On 'Bad for Me', a driving rhythm carries hypnotic chords as Miles scorns an adult bully, and himself for putting up with it. When the shimmering guitar solo hits near the track's end, we get a moment of release and agency to break through the built-up narrative of social anxiety.
“Most of the songs on Autopilot Life are about living an unexamined life,” explains Miles. “‘Bad for Me’ was written after a weird situation I had at a cafe - being humiliated, as if we were back in primary school, but at 30 years old. And finally having the realisation of why the hell had I been trying to fit in with people that ultimately made me feel like s**t.”
The accompanying video for 'Bad for Me' was directed, shot and edited by drummer/photographer Nick George in Wellington and features Miles in an aimless day-in-the-life, as his own procrastinating worst enemy.

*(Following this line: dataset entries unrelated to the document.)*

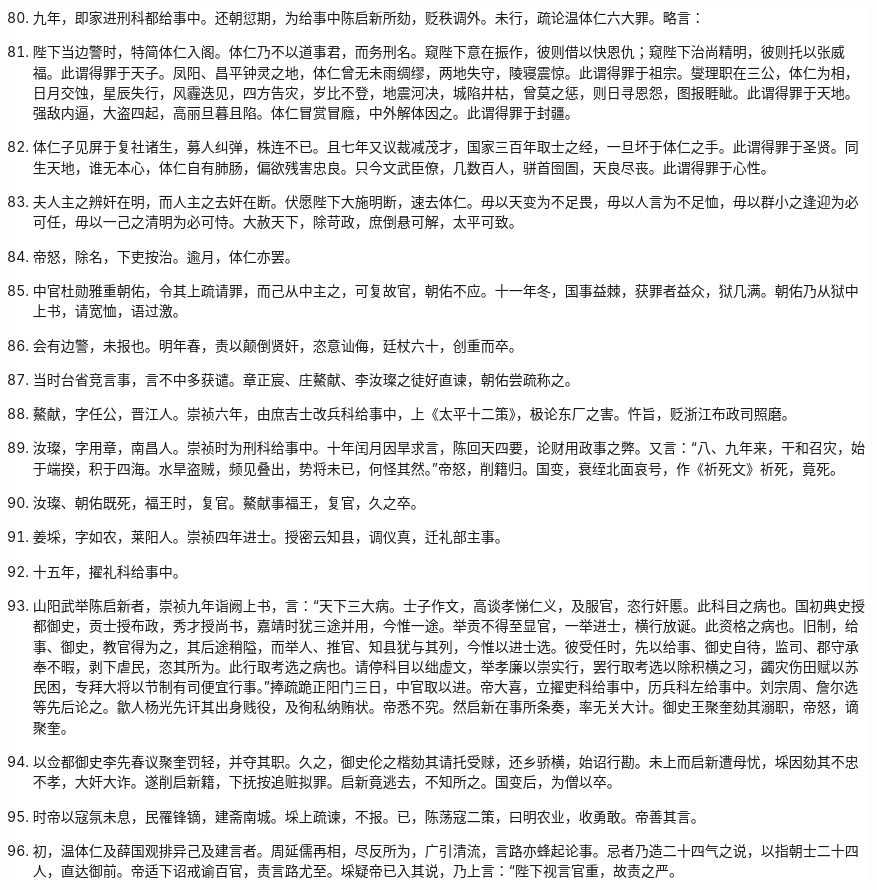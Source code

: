 80. <span id="列传第一百四十六-80"></span>
九年，即家进刑科都给事中。还朝愆期，为给事中陈启新所劾，贬秩调外。未行，疏论温体仁六大罪。略言：

81. <span id="列传第一百四十六-81"></span>
陛下当边警时，特简体仁入阁。体仁乃不以道事君，而务刑名。窥陛下意在振作，彼则借以快恩仇；窥陛下治尚精明，彼则托以张威福。此谓得罪于天子。凤阳、昌平钟灵之地，体仁曾无未雨绸缪，两地失守，陵寝震惊。此谓得罪于祖宗。燮理职在三公，体仁为相，日月交蚀，星辰失行，风霾迭见，四方告灾，岁比不登，地震河决，城陷井枯，曾莫之惩，则日寻恩怨，图报睚眦。此谓得罪于天地。强敌内逼，大盗四起，高丽旦暮且陷。体仁冒赏冒廕，中外解体因之。此谓得罪于封疆。

82. <span id="列传第一百四十六-82"></span>
体仁子见屏于复社诸生，募人纠弹，株连不已。且七年又议裁减茂才，国家三百年取士之经，一旦坏于体仁之手。此谓得罪于圣贤。同生天地，谁无本心，体仁自有肺肠，偏欲残害忠良。只今文武臣僚，几数百人，骈首囹圄，天良尽丧。此谓得罪于心性。

83. <span id="列传第一百四十六-83"></span>
夫人主之辨奸在明，而人主之去奸在断。伏愿陛下大施明断，速去体仁。毋以天变为不足畏，毋以人言为不足恤，毋以群小之逢迎为必可任，毋以一己之清明为必可恃。大赦天下，除苛政，庶倒悬可解，太平可致。

84. <span id="列传第一百四十六-84"></span>
帝怒，除名，下吏按治。逾月，体仁亦罢。

85. <span id="列传第一百四十六-85"></span>
中官杜勋雅重朝佑，令其上疏请罪，而己从中主之，可复故官，朝佑不应。十一年冬，国事益棘，获罪者益众，狱几满。朝佑乃从狱中上书，请宽恤，语过激。

86. <span id="列传第一百四十六-86"></span>
会有边警，未报也。明年春，责以颠倒贤奸，恣意讪侮，廷杖六十，创重而卒。

87. <span id="列传第一百四十六-87"></span>
当时台省竞言事，言不中多获谴。章正宸、庄鰲献、李汝璨之徒好直谏，朝佑尝疏称之。

88. <span id="列传第一百四十六-88"></span>
鰲献，字任公，晋江人。崇祯六年，由庶吉士改兵科给事中，上《太平十二策》，极论东厂之害。忤旨，贬浙江布政司照磨。

89. <span id="列传第一百四十六-89"></span>
汝璨，字用章，南昌人。崇祯时为刑科给事中。十年闰月因旱求言，陈回天四要，论财用政事之弊。又言：“八、九年来，干和召灾，始于端揆，积于四海。水旱盗贼，频见叠出，势将未已，何怪其然。”帝怒，削籍归。国变，衰绖北面哀号，作《祈死文》祈死，竟死。

90. <span id="列传第一百四十六-90"></span>
汝璨、朝佑既死，福王时，复官。鰲献事福王，复官，久之卒。

91. <span id="列传第一百四十六-91"></span>
姜埰，字如农，莱阳人。崇祯四年进士。授密云知县，调仪真，迁礼部主事。

92. <span id="列传第一百四十六-92"></span>
十五年，擢礼科给事中。

93. <span id="列传第一百四十六-93"></span>
山阳武举陈启新者，崇祯九年诣阙上书，言：“天下三大病。士子作文，高谈孝悌仁义，及服官，恣行奸慝。此科目之病也。国初典史授都御史，贡士授布政，秀才授尚书，嘉靖时犹三途并用，今惟一途。举贡不得至显官，一举进士，横行放诞。此资格之病也。旧制，给事、御史，教官得为之，其后途稍隘，而举人、推官、知县犹与其列，今惟以进士选。彼受任时，先以给事、御史自待，监司、郡守承奉不暇，剥下虐民，恣其所为。此行取考选之病也。请停科目以绌虚文，举孝廉以崇实行，罢行取考选以除积横之习，蠲灾伤田赋以苏民困，专拜大将以节制有司便宜行事。”捧疏跪正阳门三日，中官取以进。帝大喜，立擢吏科给事中，历兵科左给事中。刘宗周、詹尔选等先后论之。歙人杨光先讦其出身贱役，及徇私纳贿状。帝悉不究。然启新在事所条奏，率无关大计。御史王聚奎劾其溺职，帝怒，谪聚奎。

94. <span id="列传第一百四十六-94"></span>
以佥都御史李先春议聚奎罚轻，并夺其职。久之，御史伦之楷劾其请托受赇，还乡骄横，始诏行勘。未上而启新遭母忧，埰因劾其不忠不孝，大奸大诈。遂削启新籍，下抚按追赃拟罪。启新竟逃去，不知所之。国变后，为僧以卒。

95. <span id="列传第一百四十六-95"></span>
时帝以寇氛未息，民罹锋镝，建斋南城。埰上疏谏，不报。已，陈荡寇二策，曰明农业，收勇敢。帝善其言。

96. <span id="列传第一百四十六-96"></span>
初，温体仁及薛国观排异己及建言者。周延儒再相，尽反所为，广引清流，言路亦蜂起论事。忌者乃造二十四气之说，以指朝士二十四人，直达御前。帝适下诏戒谕百官，责言路尤至。埰疑帝已入其说，乃上言：“陛下视言官重，故责之严。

Four years on since his last outings with former backing band The Rumours and time spent living and writing overseas, Miles has emerged with a revived sound and new band. His debut solo album Autopilot Life proclaims a clear shift towards psychedelic folk-rock, evoking early 70s Lennon and late-era Beatles as much as contemporaries like Kevin Morby and Father John Misty.
Conceived and written mostly during the ending of a long-term relationship, the songwriter turns what could’ve been just a ‘break-up album’ to something more universal: “I realised that I was in a relationship, job, and daily routine that I didn’t want to be in, because I never stuck my head up to check. Turns out I could’ve just read the lyrics of these songs I was writing.”
Autopilot Life sees Miles crafting lyrics that are self-reflective and deeply honest. He notes: “I feel like I’m finally speaking and writing in my own conversational voice.”
Together with long-time collaborators Nick George (drums) and Steve Moodie (bass), Miles brought to life ten new songs starting with the core elements. Newly acquainted with writing and playing on both piano and electric guitar, the previously acoustic-guitar bound songwriter found new avenues of expression and as Miles puts it, “effective raw ideas that come from riding the edge of your comfort zone”. Recruiting Chris Armour(electric guitar) and Dayle Jellyman (synths, electric piano) opened up a new palette for Miles' spellbinding vocals, with cascading synths, atmospheric noise, and searing guitar solos.
The album was self-recorded in many different homes around P?neke and mixed by Tui-award winning engineer/producer “Doctor” Lee Prebble (The Phoenix Foundation, The Black Seeds) at Surgery Studios.